** SUPPLIED MATERIAL **
════════════════

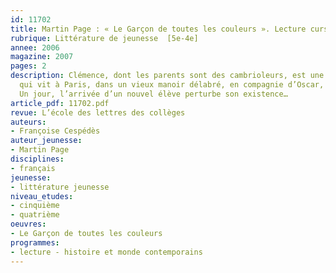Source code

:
 ```yaml
---
id: 11702
title: Martin Page : « Le Garçon de toutes les couleurs ». Lecture cursive 
rubrique: Littérature de jeunesse  [5e-4e]
annee: 2006
magazine: 2007
pages: 2
description: Clémence, dont les parents sont des cambrioleurs, est une jeune collégienne
  qui vit à Paris, dans un vieux manoir délabré, en compagnie d’Oscar, un fantôme !
  Un jour, l’arrivée d’un nouvel élève perturbe son existence…
article_pdf: 11702.pdf
revue: L’école des lettres des collèges
auteurs:
- Françoise Cespédès
auteur_jeunesse:
- Martin Page
disciplines:
- français
jeunesse:
- littérature jeunesse
niveau_etudes:
- cinquième
- quatrième
oeuvres:
- Le Garçon de toutes les couleurs
programmes:
- lecture - histoire et monde contemporains
---
```

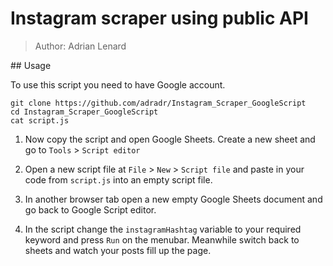 # Instagram scraper using public API
> Author: Adrian Lenard

## Usage

To use this script you need to have Google account. 

```
git clone https://github.com/adradr/Instagram_Scraper_GoogleScript
cd Instagram_Scraper_GoogleScript
cat script.js
```

1. Now copy the script and open Google Sheets. Create a new sheet and go to `Tools` > `Script editor`

2. Open a new script file at `File` > `New` > `Script file` and paste in your code from `script.js` into an empty script file.

3. In another browser tab open a new empty Google Sheets document and go back to Google Script editor.

4. In the script change the `instagramHashtag` variable to your required keyword and press `Run` on the menubar. Meanwhile switch back to sheets and watch your posts fill up the page.

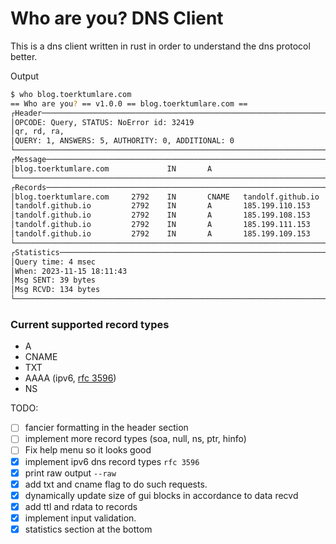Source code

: # Who are you? DNS Client

This is a dns client written in rust in order to understand the dns protocol better.

Output
```bash
$ who blog.toerktumlare.com
== Who are you? == v1.0.0 == blog.toerktumlare.com ==
┌Header──────────────────────────────────────────────────────────────────┐
│OPCODE: Query, STATUS: NoError id: 32419                                │
│qr, rd, ra,                                                             │
│QUERY: 1, ANSWERS: 5, AUTHORITY: 0, ADDITIONAL: 0                       │
└────────────────────────────────────────────────────────────────────────┘
┌Message─────────────────────────────────────────────────────────────────┐
│blog.toerktumlare.com             IN       A                            │
└────────────────────────────────────────────────────────────────────────┘
┌Records─────────────────────────────────────────────────────────────────┐
│blog.toerktumlare.com     2792    IN       CNAME   tandolf.github.io    │
│tandolf.github.io         2792    IN       A       185.199.110.153      │
│tandolf.github.io         2792    IN       A       185.199.108.153      │
│tandolf.github.io         2792    IN       A       185.199.111.153      │
│tandolf.github.io         2792    IN       A       185.199.109.153      │
└────────────────────────────────────────────────────────────────────────┘
┌Statistics──────────────────────────────────────────────────────────────┐
│Query time: 4 msec                                                      │
│When: 2023-11-15 18:11:43                                               │
│Msg SENT: 39 bytes                                                      │
│Msg RCVD: 134 bytes                                                     │
└────────────────────────────────────────────────────────────────────────┘
```

### Current supported record types
- A
- CNAME
- TXT
- AAAA (ipv6, [rfc 3596](https://datatracker.ietf.org/doc/html/rfc3596))
- NS

TODO:
- [ ] fancier formatting in the header section
- [ ] implement more record types (soa, null, ns, ptr, hinfo)
- [ ] Fix help menu so it looks good
- [x] implement ipv6 dns record types `rfc 3596` 
- [x] print raw output `--raw`
- [x] add txt and cname flag to do such requests.
- [x] dynamically update size of gui blocks in accordance to data recvd
- [x] add ttl and rdata to records
- [x] implement input validation.
- [x] statistics section at the bottom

════════════════

** WHAT NEEDS TO BE DONE **
What lines in the listing contain "couleurs"? Copy them all.

** ANSWER TO THIS PROBLEM **
title: Martin Page : « Le Garçon de toutes les couleurs ». Lecture cursive 
- Le Garçon de toutes les couleurs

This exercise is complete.